STORED DATA
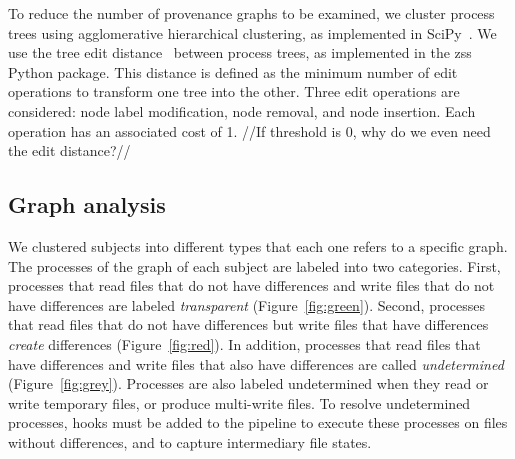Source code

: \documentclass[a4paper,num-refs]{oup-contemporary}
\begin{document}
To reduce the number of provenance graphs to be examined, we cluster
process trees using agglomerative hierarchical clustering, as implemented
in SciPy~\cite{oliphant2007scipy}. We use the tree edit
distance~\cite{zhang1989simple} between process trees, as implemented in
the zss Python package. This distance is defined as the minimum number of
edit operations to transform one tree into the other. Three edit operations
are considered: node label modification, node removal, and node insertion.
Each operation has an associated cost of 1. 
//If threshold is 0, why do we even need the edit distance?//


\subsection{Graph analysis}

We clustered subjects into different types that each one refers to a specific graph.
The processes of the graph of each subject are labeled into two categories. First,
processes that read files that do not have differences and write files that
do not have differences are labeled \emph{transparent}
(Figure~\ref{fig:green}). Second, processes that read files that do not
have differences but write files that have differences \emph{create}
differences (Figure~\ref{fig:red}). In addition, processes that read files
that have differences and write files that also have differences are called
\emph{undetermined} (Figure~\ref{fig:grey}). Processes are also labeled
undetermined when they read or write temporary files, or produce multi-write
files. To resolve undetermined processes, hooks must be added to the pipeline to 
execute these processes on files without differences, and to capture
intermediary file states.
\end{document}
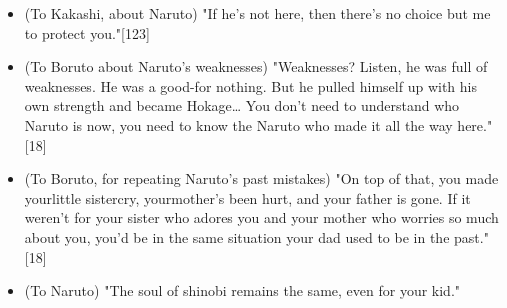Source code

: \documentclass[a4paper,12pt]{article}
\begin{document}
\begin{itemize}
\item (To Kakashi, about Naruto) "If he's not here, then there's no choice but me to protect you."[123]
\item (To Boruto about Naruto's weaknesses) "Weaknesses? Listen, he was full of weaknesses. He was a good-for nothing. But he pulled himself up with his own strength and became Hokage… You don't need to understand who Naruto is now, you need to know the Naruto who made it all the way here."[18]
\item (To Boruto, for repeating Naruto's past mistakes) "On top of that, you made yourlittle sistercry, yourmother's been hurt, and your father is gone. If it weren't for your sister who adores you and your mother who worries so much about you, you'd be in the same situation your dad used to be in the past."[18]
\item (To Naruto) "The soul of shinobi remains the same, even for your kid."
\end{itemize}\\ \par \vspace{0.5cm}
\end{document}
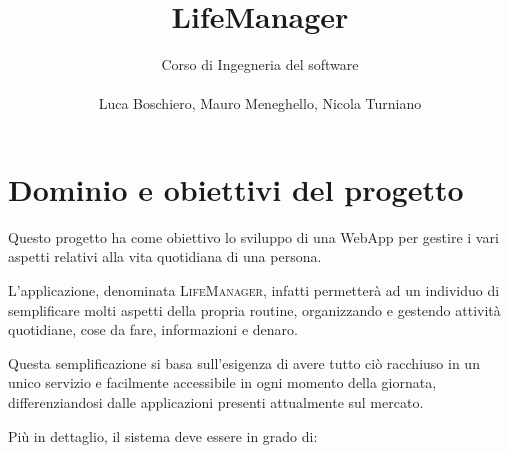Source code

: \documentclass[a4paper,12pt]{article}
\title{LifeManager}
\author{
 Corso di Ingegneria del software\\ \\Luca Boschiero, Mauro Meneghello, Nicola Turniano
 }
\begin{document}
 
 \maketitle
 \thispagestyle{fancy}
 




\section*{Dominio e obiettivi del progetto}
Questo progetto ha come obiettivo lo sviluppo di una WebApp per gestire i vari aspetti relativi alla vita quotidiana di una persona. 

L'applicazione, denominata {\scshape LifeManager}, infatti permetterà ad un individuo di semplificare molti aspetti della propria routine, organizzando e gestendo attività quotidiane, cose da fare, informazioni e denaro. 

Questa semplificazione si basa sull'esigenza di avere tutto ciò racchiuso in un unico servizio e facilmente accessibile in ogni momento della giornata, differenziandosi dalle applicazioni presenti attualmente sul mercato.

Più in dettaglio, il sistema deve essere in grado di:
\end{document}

YOUR GOAL
The images in the entries above should be left out; please reproduce exactly the lines from the first through the one containing "(To Kakashi, about".

EXERCISE SOLUTION
Source code

: \documentclass[a4paper,num-refs]{oup-contemporary}
\begin{document}
To reduce the number of provenance graphs to be examined, we cluster
process trees using agglomerative hierarchical clustering, as implemented
in SciPy~\cite{oliphant2007scipy}. We use the tree edit
distance~\cite{zhang1989simple} between process trees, as implemented in
the zss Python package. This distance is defined as the minimum number of
edit operations to transform one tree into the other. Three edit operations
are considered: node label modification, node removal, and node insertion.
Each operation has an associated cost of 1. 
//If threshold is 0, why do we even need the edit distance?//


\subsection{Graph analysis}

We clustered subjects into different types that each one refers to a specific graph.
The processes of the graph of each subject are labeled into two categories. First,
processes that read files that do not have differences and write files that
do not have differences are labeled \emph{transparent}
(Figure~\ref{fig:green}). Second, processes that read files that do not
have differences but write files that have differences \emph{create}
differences (Figure~\ref{fig:red}). In addition, processes that read files
that have differences and write files that also have differences are called
\emph{undetermined} (Figure~\ref{fig:grey}). Processes are also labeled
undetermined when they read or write temporary files, or produce multi-write
files. To resolve undetermined processes, hooks must be added to the pipeline to 
execute these processes on files without differences, and to capture
intermediary file states.
\end{document}
Source code

: \documentclass[a4paper,12pt]{article}
\begin{document}
\begin{itemize}
\item (To Kakashi, about Naruto) "If he's not here, then there's no choice but me to protect you."[123]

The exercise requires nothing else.